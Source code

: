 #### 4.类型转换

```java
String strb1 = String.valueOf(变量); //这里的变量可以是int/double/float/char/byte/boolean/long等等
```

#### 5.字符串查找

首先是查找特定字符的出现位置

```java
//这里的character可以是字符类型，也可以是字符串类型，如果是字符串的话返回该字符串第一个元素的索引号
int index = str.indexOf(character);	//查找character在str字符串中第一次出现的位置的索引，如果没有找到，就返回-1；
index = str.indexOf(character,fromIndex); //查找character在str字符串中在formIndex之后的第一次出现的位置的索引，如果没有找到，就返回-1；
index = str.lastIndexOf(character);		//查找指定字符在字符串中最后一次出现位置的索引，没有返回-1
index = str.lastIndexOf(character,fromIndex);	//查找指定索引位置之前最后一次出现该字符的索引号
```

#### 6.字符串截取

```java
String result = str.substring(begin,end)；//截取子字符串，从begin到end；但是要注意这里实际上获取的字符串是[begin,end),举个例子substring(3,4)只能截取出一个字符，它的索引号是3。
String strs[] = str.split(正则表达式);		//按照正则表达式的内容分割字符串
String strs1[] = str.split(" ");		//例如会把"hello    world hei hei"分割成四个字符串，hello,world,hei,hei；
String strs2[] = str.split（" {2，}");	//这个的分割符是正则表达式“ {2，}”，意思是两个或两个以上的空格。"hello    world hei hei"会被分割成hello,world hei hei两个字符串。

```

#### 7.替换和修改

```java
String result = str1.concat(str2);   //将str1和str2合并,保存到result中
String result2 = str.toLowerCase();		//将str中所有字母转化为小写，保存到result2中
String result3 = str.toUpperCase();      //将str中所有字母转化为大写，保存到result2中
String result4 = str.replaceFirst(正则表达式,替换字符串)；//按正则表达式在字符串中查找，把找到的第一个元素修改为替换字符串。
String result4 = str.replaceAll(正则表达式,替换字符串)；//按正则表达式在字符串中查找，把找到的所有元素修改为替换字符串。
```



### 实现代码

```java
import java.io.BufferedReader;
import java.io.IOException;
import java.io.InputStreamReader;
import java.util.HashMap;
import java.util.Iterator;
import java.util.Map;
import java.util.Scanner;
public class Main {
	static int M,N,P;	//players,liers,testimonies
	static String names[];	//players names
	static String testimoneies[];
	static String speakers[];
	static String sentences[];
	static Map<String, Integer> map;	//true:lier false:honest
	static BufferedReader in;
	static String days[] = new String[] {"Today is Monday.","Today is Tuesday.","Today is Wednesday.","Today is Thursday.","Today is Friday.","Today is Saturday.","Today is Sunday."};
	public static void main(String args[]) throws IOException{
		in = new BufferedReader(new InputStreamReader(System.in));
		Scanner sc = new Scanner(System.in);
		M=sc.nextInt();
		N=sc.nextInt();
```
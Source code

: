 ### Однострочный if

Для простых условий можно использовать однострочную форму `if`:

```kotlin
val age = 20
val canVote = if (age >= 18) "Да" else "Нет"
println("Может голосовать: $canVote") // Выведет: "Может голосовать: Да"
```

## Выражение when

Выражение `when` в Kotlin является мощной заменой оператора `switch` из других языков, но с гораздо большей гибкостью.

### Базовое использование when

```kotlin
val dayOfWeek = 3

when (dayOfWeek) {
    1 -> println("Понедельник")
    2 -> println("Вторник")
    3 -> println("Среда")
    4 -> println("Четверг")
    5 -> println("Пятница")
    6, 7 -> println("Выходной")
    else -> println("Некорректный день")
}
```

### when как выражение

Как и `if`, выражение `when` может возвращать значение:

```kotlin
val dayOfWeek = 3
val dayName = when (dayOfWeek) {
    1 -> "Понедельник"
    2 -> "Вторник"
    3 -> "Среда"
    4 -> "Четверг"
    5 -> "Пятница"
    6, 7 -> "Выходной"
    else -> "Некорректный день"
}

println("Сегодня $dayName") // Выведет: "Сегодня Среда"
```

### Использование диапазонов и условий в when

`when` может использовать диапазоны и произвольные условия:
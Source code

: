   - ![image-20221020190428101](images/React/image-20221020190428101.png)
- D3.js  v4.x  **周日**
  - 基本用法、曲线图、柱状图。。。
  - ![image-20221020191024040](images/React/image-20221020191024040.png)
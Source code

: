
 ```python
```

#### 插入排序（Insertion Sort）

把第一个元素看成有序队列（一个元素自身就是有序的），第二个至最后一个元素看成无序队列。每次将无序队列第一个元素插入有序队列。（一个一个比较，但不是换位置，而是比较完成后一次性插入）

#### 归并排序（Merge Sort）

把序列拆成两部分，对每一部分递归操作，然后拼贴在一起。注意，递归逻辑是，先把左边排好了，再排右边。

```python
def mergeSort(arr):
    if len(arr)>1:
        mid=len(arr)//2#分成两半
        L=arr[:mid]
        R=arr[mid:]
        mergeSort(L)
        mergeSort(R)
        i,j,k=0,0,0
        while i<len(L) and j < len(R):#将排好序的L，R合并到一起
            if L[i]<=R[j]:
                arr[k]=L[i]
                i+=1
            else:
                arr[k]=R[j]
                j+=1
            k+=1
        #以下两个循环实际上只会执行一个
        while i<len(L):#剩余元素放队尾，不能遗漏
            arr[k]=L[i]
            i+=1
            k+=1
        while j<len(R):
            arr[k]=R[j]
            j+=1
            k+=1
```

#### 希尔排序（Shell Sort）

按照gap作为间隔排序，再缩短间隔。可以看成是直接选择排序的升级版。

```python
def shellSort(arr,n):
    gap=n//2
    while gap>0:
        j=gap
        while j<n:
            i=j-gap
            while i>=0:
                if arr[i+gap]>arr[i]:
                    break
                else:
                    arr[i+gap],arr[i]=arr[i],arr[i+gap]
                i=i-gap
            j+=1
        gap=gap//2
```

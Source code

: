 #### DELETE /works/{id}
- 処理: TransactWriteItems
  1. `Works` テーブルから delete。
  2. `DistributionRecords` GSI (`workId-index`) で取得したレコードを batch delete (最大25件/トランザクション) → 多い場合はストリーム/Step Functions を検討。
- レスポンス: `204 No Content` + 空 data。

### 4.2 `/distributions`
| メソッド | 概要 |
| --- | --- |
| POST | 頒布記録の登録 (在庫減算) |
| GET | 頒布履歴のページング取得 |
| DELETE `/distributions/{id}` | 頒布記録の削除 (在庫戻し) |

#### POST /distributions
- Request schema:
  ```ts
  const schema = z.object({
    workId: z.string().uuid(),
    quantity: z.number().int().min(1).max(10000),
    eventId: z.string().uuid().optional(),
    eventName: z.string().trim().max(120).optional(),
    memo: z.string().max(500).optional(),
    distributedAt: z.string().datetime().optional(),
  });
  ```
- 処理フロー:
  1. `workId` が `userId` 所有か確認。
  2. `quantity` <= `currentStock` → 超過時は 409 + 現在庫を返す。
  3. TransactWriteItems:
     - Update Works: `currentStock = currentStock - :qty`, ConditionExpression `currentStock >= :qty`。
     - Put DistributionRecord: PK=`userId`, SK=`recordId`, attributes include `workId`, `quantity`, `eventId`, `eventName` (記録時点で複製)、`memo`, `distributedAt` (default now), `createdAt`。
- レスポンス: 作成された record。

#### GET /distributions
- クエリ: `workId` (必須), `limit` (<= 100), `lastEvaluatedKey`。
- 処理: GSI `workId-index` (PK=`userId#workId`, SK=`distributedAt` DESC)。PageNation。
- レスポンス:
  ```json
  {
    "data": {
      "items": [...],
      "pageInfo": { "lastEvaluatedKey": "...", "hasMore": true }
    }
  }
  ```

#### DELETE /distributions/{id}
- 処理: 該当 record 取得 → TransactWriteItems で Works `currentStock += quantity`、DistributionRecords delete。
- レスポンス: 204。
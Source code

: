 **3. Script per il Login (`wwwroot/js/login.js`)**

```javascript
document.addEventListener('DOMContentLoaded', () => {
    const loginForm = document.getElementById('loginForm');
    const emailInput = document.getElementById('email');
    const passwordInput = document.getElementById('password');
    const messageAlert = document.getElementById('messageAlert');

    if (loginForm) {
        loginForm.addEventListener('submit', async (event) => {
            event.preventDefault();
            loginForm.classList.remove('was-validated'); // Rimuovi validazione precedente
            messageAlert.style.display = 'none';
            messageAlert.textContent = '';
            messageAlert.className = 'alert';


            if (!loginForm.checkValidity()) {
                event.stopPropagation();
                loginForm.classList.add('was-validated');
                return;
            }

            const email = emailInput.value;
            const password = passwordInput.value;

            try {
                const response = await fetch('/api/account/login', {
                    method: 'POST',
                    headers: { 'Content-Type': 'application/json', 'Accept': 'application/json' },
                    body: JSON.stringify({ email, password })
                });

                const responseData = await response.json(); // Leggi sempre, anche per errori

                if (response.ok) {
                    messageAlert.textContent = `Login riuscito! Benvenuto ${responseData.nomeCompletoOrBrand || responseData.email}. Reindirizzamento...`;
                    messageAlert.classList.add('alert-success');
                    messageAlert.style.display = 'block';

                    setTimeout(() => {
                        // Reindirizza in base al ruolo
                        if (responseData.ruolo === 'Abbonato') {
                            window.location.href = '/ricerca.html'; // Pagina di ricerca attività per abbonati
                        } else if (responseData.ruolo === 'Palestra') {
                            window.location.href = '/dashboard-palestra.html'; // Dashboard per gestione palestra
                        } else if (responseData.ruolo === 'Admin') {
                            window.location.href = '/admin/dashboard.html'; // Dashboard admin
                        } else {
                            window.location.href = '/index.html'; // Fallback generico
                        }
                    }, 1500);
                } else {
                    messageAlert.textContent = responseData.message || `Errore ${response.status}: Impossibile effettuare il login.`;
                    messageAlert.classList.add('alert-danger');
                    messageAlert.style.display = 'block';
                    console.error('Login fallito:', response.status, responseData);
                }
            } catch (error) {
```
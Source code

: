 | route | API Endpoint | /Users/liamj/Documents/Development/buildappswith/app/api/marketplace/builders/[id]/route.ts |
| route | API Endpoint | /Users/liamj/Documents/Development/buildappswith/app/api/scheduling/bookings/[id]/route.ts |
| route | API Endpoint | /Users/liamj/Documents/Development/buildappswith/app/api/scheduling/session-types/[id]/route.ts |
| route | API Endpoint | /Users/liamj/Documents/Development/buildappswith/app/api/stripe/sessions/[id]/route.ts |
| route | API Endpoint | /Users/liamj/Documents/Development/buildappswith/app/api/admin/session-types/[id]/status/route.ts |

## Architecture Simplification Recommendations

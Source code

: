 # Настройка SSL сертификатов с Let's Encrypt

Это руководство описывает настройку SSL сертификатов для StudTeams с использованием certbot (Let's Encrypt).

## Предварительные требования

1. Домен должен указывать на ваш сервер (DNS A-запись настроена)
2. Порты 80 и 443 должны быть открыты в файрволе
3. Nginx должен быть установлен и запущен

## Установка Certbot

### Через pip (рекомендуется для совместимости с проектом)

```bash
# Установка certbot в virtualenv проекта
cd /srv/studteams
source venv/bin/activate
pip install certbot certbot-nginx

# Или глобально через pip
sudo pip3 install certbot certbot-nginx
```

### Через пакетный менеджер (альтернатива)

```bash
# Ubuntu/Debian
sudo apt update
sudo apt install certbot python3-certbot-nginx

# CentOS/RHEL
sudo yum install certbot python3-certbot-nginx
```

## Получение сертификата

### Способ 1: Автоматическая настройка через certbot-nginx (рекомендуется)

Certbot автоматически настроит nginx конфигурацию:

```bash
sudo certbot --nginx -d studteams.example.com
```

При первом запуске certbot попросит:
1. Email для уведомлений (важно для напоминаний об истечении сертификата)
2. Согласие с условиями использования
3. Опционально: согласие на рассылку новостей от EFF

▶ Problem requirements:
From the entries, report every line in which the string "Development" occurs.

▶ Task output:
: | route | API Endpoint | /Users/liamj/Documents/Development/buildappswith/app/api/marketplace/builders/[id]/route.ts |
| route | API Endpoint | /Users/liamj/Documents/Development/buildappswith/app/api/scheduling/bookings/[id]/route.ts |
| route | API Endpoint | /Users/liamj/Documents/Development/buildappswith/app/api/scheduling/session-types/[id]/route.ts |
| route | API Endpoint | /Users/liamj/Documents/Development/buildappswith/app/api/stripe/sessions/[id]/route.ts |
| route | API Endpoint | /Users/liamj/Documents/Development/buildappswith/app/api/admin/session-types/[id]/status/route.ts |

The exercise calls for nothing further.